The most serious challenge yet to Morales' presidency is being spurred by governors of Bolivia's autonomy-seeking lowland provinces, home to the nation's energy deposits and best farmland.

"I've come here to explain to the presidents of South America" that these governors have attempted a coup, Morales said. He accused them of "inciting crimes against humanity by groups massacring the poorest of my country."

The governors want a larger share of the nation's gas profits, and are demanding that Morales cancel the centerpiece of his 3-year tenure: a planned referendum on a new constitution that would give Bolivia's long-suppressed indigenous majority more power, let Morales run for a consecutive second term and transfer fallow terrain to landless peasants.

Morales has the support of most Bolivians — voters ratified his presidency by an impressive 67 percent in an Aug. 10 recall referendum — a 13 percent jump over what the native Aymara and former coca-growers union leader won in December 2005 presidential elections.

But the same referendum also gave several of the rebellious governors renewed support in their provinces, where Morales' authority is tenuous at best.

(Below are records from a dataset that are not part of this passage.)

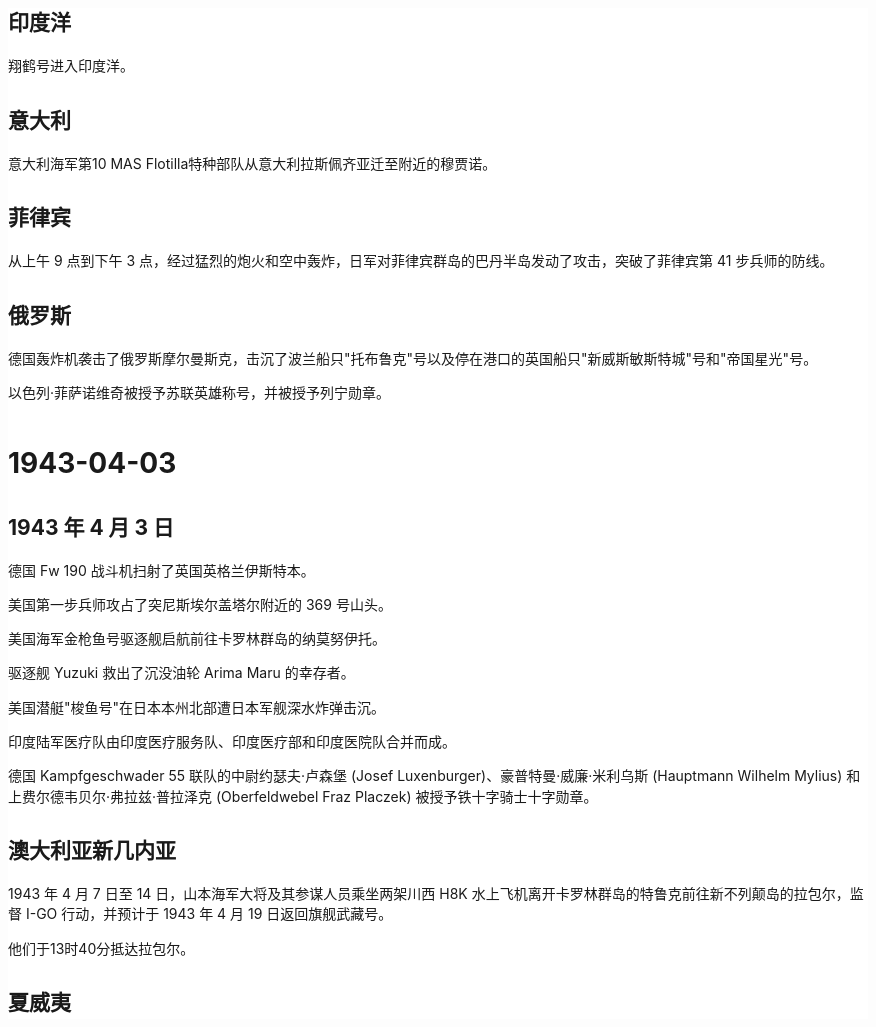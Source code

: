 ## 印度洋

翔鹤号进入印度洋。

## 意大利

意大利海军第10 MAS Flotilla特种部队从意大利拉斯佩齐亚迁至附近的穆贾诺。

## 菲律宾

从上午 9 点到下午 3
点，经过猛烈的炮火和空中轰炸，日军对菲律宾群岛的巴丹半岛发动了攻击，突破了菲律宾第
41 步兵师的防线。

## 俄罗斯

德国轰炸机袭击了俄罗斯摩尔曼斯克，击沉了波兰船只"托布鲁克"号以及停在港口的英国船只"新威斯敏斯特城"号和"帝国星光"号。

以色列·菲萨诺维奇被授予苏联英雄称号，并被授予列宁勋章。



# 1943-04-03

## 1943 年 4 月 3 日

德国 Fw 190 战斗机扫射了英国英格兰伊斯特本。

美国第一步兵师攻占了突尼斯埃尔盖塔尔附近的 369 号山头。

美国海军金枪鱼号驱逐舰启航前往卡罗林群岛的纳莫努伊托。

驱逐舰 Yuzuki 救出了沉没油轮 Arima Maru 的幸存者。

美国潜艇"梭鱼号"在日本本州北部遭日本军舰深水炸弹击沉。

印度陆军医疗队由印度医疗服务队、印度医疗部和印度医院队合并而成。

德国 Kampfgeschwader 55 联队的中尉约瑟夫·卢森堡 (Josef
Luxenburger)、豪普特曼·威廉·米利乌斯 (Hauptmann Wilhelm Mylius)
和上费尔德韦贝尔·弗拉兹·普拉泽克 (Oberfeldwebel Fraz Placzek)
被授予铁十字骑士十字勋章。

## 澳大利亚新几内亚

1943 年 4 月 7 日至 14 日，山本海军大将及其参谋人员乘坐两架川西 H8K
水上飞机离开卡罗林群岛的特鲁克前往新不列颠岛的拉包尔，监督 I-GO
行动，并预计于 1943 年 4 月 19 日返回旗舰武藏号。

他们于13时40分抵达拉包尔。

## 夏威夷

Bolivia's chief prosecutor, Mario Uribe, said he would charge Gov. Leopoldo Fernandez and other top officials in Pando, the jungle province on the Brazilian border where at least 15 people were confirmed killed in political violence last week, with genocide for provoking "a bloody massacre."

Morales says thugs used machine guns against his supporters in an ambush last Thursday, prompting him to declare martial law in Pando. But Fernandez remains defiant, saying the deaths came not in an ambush but an armed clash, that Morales is persecuting him politically and that he will stay put in Pando's capital of Cobija. "I won't flee," he said.

Bolivia's interior minister, Alfredo Rada, said Monday night that 15 people were confirmed killed in Pando. A day earlier, he had put the death toll at 30. Rada said, however that 106 people remained missing from Thursday's violent clash.

"According to witnesses, many of the missing are hurt, have fled into the hills and their lives could be in danger," Rada said.

Many of the anti-Morales blockades were dismantled over the weekend as a goodwill gesture as both sides sought to establish ground rules for negotiations. And while Bolivia was generally quiet on Monday, more than a thousand government supporters marched on the U.S. Embassy in the capital of La Paz, burning an American flag and effigies of opposition governors.

On Sunday, the U.S. Embassy issued a statement encouraging American citizens to leave Bolivia "if the situation permits," and said it has authorized the departure of all non-emergency embassy personnel and of family members.

Morales has expelled Washington's ambassador, accusing him of encouraging the unrest. Venezuelan President Hugo Chavez expelled his country's U.S. ambassador last week in solidarity with Morales, and the U.S. responded in kind.

Arriving in Chile on Monday, Chavez said "a conspiracy directed by the U.S. empire" was at work in Bolivia. He compared it to the 1973 coup, supported by the CIA, that toppled Chile's President Salvador Allende.

On his way out of La Paz on Sunday, U.S. Ambassador Philip Goldberg called the allegations "false and unfounded" and denied that his meetings with opposition governors and Washington's distribution of aid to their states were an attempt to undermine Morales.

Bolivia's opposition didn't participate in the summit in Chile, and it wasn't immediately clear how rhetorical support for Morales in Santiago might help solve the political crisis. But Morales' vice president, Alvaro Garcia, met Sunday night with Tarija Gov. Mario Cossio, representing the opposition governors, to try to establish ground rules for talks.

Meanwhile, anti-Morales forces still occupied ransacked government offices, and backers of the president kept up highway blockades cutting off the opposition stronghold of Santa Cruz. And in Pando, the Bolivian army arrested 10 people allegedly involved in Thursday's killings, the government news agency ABI reported. State television displayed seized weapons including a machine gun.